## EXERCISE AIM
Every line of the data below that holds the string "beta" needs to be reported.

Dataset entries:
_ _ _ _
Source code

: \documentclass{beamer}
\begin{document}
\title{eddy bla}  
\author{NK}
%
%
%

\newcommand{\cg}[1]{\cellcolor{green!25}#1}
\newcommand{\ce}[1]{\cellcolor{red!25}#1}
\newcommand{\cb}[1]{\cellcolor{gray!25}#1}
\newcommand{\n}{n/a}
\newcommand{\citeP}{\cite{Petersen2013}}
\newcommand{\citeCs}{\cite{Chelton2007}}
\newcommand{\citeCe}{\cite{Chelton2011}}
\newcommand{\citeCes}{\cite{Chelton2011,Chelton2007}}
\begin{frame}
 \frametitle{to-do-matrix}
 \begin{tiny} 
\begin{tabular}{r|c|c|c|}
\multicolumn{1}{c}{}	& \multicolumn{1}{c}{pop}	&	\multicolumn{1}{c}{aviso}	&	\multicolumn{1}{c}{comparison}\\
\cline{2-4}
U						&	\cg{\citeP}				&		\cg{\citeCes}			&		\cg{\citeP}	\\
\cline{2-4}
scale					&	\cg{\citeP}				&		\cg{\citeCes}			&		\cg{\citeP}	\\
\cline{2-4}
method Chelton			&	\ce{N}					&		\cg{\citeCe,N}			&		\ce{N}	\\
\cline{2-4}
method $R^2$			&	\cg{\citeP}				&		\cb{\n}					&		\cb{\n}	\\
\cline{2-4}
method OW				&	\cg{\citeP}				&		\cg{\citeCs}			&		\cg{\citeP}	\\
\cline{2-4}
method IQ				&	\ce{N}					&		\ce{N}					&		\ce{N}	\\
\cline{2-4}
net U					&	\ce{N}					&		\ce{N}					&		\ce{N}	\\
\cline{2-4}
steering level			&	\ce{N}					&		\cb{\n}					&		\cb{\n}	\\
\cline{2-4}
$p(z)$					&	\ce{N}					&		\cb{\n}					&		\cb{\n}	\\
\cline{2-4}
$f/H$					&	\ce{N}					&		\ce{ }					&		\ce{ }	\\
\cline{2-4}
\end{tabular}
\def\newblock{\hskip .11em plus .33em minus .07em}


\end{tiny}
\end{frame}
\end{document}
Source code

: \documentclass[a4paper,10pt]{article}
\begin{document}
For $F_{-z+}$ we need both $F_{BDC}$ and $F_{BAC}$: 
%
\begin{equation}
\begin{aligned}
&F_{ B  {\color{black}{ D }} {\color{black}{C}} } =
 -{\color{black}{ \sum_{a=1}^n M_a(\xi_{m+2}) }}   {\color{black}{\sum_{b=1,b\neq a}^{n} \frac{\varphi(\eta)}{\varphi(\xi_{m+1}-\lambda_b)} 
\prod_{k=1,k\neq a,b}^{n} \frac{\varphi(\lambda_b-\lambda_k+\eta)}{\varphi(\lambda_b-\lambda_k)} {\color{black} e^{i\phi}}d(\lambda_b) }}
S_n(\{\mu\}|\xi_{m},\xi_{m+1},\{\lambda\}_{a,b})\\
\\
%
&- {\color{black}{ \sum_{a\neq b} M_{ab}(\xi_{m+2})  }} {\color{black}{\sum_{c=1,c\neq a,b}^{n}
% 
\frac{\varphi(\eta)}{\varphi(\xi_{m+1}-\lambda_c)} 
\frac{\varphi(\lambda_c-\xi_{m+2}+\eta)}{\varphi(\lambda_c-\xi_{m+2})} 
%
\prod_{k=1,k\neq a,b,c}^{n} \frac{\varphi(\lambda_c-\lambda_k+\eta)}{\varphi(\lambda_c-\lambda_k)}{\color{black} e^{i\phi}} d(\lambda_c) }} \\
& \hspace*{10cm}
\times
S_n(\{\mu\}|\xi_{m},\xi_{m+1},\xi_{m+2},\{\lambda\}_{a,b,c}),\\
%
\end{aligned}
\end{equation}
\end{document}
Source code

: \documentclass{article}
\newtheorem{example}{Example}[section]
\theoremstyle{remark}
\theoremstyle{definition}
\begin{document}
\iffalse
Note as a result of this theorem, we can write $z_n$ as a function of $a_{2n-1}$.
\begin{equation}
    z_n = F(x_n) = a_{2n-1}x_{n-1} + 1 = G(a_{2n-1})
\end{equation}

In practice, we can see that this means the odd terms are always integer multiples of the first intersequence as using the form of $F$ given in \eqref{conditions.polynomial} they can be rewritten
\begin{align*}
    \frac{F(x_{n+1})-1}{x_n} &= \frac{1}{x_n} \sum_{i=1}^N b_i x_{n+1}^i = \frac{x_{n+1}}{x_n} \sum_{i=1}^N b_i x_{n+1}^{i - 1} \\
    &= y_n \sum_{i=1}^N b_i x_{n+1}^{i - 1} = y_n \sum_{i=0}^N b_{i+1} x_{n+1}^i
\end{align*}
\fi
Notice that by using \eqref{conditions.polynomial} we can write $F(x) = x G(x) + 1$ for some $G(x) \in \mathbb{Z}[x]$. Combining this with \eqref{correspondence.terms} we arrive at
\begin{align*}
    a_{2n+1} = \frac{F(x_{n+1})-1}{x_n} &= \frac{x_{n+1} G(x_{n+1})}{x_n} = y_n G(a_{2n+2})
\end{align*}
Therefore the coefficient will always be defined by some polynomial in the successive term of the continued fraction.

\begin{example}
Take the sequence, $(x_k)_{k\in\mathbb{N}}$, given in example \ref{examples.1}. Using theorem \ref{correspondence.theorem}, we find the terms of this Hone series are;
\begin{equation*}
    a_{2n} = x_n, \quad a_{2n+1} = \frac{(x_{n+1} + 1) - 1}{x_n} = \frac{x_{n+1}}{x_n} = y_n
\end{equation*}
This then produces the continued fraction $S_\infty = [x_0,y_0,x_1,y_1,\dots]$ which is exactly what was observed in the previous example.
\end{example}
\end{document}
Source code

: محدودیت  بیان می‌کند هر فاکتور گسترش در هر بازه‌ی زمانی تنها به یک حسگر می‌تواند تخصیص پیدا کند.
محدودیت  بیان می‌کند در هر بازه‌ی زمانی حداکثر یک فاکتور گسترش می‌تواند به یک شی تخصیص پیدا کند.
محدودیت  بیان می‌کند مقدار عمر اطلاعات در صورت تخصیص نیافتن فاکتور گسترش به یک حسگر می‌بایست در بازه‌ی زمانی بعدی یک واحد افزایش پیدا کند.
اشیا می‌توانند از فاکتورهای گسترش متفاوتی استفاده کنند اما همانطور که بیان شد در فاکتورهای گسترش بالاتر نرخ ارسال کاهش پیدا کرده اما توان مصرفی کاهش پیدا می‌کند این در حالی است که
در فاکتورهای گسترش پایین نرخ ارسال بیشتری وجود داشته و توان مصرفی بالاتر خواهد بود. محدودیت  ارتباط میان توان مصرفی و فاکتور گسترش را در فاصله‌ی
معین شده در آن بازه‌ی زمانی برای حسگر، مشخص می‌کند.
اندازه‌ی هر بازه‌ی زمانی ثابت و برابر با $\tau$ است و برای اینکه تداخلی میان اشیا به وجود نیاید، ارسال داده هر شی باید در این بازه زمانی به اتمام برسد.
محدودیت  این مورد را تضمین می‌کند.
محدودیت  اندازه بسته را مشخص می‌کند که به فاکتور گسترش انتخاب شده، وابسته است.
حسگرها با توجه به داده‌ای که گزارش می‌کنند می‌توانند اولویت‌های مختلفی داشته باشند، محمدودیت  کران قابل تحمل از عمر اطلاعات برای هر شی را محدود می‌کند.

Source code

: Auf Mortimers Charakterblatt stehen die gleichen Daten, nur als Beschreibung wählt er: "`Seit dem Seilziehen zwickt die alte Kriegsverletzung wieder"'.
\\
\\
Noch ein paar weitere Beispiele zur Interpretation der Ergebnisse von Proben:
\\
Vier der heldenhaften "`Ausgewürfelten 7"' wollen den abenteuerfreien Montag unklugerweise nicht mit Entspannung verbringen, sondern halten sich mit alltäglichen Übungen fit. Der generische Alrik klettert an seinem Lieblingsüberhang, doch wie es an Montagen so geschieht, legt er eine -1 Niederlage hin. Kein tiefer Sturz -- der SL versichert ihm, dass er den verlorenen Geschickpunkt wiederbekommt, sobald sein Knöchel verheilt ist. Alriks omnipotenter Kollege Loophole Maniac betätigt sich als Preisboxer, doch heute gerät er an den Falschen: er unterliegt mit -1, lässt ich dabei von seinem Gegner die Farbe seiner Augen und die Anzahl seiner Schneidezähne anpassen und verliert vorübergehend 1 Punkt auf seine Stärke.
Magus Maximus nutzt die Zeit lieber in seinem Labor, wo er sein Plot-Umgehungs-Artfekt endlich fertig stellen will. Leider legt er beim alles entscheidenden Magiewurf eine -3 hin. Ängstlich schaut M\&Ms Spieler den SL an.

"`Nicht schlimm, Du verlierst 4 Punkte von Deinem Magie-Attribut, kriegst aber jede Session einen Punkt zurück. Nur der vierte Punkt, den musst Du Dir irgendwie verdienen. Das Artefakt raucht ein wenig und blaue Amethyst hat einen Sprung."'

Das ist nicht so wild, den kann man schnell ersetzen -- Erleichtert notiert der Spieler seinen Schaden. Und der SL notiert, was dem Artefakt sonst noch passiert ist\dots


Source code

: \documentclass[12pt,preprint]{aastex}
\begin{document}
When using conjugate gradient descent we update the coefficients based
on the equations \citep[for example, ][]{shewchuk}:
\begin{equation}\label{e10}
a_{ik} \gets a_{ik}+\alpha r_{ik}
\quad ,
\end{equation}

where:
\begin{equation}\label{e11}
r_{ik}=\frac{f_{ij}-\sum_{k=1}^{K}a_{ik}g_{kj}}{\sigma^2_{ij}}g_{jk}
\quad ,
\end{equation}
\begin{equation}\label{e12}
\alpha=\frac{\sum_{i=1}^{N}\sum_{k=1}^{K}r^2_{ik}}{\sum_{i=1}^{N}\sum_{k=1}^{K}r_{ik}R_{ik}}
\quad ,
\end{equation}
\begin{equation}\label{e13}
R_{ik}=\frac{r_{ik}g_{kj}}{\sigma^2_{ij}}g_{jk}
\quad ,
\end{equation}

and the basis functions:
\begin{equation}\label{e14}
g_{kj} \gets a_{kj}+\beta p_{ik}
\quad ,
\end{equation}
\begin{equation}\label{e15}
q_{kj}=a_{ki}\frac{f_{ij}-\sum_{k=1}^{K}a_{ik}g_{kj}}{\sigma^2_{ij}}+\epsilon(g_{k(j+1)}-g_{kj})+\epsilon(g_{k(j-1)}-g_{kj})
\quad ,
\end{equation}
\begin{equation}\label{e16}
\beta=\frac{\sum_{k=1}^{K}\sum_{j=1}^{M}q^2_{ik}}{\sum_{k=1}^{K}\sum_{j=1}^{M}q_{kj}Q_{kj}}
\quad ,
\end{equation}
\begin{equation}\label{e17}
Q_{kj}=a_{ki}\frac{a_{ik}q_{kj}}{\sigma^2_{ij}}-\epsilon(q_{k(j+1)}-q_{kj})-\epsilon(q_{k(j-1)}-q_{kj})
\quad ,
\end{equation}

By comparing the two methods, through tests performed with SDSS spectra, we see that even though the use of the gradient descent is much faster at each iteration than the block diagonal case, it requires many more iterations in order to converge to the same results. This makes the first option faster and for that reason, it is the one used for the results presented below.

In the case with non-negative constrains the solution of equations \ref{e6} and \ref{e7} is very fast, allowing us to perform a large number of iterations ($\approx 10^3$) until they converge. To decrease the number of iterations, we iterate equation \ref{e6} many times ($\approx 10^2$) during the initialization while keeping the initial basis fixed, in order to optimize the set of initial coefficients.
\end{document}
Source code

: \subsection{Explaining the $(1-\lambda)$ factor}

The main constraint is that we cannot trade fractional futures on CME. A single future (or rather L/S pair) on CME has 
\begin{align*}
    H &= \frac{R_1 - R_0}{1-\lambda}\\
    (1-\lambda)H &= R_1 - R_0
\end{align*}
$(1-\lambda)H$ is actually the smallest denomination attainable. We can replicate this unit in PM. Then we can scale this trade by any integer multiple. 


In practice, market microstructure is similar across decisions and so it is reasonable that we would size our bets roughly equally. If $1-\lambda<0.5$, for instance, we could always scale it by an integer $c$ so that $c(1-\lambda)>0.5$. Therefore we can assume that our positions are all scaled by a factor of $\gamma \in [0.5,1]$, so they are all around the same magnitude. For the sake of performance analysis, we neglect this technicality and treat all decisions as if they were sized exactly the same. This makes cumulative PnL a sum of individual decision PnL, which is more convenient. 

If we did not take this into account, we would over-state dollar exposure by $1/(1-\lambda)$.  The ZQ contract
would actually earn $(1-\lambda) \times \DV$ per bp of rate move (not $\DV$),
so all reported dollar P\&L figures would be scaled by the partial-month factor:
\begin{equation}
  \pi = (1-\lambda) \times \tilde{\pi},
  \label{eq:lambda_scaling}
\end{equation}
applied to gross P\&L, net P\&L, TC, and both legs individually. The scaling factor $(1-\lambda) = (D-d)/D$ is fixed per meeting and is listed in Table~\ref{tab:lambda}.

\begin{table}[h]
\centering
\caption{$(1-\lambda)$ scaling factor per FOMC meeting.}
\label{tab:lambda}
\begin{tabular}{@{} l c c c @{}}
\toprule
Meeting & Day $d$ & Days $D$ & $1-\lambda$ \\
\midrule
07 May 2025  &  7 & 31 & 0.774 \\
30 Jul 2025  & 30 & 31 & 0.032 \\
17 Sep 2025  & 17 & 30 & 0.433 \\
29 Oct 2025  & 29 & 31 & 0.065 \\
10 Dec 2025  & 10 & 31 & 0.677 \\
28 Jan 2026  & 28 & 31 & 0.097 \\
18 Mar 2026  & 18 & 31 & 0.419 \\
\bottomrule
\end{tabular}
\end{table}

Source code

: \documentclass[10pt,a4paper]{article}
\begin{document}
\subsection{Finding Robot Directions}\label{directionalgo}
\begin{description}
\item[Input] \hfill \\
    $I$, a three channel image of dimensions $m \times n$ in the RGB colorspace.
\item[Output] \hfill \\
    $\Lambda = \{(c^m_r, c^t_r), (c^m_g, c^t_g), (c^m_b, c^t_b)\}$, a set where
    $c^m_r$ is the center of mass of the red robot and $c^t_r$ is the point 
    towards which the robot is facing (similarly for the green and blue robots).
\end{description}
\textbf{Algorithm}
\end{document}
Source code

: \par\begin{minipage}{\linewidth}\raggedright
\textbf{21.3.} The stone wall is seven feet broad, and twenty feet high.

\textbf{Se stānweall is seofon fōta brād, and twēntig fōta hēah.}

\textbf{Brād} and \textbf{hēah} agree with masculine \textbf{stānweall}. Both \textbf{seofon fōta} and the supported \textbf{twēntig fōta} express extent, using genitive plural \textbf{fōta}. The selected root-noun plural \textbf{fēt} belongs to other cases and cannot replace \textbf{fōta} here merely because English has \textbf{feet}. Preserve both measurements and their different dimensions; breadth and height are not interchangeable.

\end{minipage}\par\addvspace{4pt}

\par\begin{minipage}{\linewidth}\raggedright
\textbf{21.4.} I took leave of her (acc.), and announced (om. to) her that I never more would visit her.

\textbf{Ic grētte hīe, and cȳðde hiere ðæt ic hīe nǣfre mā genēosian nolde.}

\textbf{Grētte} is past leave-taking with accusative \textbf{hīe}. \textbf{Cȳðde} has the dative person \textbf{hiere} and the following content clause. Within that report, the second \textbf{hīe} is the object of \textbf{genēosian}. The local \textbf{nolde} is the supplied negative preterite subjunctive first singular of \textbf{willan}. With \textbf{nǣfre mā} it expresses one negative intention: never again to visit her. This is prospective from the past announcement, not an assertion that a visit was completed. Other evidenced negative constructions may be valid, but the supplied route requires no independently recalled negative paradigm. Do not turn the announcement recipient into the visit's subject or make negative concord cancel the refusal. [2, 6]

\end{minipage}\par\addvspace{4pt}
_ _ _ _
## YOUR RESPONSE
g_{kj} \gets a_{kj}+\beta p_{ik}
\beta=\frac{\sum_{k=1}^{K}\sum_{j=1}^{M}q^2_{ik}}{\sum_{k=1}^{K}\sum_{j=1}^{M}q_{kj}Q_{kj}}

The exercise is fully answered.